Exercise
Where does the string "stream" appear in the records? Copy each line that holds it.
Entries provided Start Marker
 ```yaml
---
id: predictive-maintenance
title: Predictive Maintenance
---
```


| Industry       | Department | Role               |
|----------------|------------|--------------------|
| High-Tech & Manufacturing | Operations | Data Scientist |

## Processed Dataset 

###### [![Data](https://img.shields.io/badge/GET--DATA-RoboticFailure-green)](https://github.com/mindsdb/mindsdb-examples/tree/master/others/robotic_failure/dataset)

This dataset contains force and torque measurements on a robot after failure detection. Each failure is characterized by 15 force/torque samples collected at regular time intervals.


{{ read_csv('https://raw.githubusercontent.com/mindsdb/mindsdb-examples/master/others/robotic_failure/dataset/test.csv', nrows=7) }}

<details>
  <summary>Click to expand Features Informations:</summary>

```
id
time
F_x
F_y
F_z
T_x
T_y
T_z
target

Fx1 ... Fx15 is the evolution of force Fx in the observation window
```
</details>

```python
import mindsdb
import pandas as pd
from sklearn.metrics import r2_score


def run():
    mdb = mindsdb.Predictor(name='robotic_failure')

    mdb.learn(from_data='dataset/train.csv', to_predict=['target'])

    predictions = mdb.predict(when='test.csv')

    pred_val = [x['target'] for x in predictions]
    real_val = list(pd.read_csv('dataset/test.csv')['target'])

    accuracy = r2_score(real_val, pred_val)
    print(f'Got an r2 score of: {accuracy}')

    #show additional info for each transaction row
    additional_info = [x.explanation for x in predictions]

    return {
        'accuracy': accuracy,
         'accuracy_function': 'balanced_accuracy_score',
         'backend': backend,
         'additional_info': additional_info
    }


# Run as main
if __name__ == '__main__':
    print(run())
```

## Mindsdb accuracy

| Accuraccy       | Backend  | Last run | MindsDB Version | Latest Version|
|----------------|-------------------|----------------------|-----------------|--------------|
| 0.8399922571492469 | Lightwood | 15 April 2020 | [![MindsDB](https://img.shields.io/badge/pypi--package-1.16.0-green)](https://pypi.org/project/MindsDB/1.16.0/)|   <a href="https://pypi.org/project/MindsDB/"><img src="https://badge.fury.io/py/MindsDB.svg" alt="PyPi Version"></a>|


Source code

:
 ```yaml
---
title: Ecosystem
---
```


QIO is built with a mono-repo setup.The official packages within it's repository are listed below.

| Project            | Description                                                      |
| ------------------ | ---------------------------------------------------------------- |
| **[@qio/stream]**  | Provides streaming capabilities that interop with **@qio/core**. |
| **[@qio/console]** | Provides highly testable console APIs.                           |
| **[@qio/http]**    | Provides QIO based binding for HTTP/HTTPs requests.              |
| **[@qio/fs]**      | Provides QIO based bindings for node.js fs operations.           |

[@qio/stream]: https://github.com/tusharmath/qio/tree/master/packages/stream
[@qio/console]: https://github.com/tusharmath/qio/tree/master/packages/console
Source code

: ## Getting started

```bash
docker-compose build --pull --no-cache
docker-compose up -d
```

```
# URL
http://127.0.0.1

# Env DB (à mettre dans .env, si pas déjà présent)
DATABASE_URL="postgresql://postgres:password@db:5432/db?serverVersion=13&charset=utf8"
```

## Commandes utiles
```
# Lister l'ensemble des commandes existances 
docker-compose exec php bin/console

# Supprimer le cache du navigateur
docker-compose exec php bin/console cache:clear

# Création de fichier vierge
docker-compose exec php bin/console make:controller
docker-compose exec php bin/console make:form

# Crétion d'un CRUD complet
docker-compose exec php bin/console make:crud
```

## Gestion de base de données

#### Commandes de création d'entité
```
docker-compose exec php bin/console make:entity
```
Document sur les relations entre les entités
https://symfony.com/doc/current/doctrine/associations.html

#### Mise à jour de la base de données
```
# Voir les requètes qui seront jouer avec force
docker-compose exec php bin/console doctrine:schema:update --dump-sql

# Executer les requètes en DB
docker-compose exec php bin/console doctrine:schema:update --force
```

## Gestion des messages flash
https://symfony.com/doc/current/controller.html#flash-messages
Entries provided End Marker
Exercise response
| **[@qio/stream]**  | Provides streaming capabilities that interop with **@qio/core**. |
[@qio/stream]: https://github.com/tusharmath/qio/tree/master/packages/stream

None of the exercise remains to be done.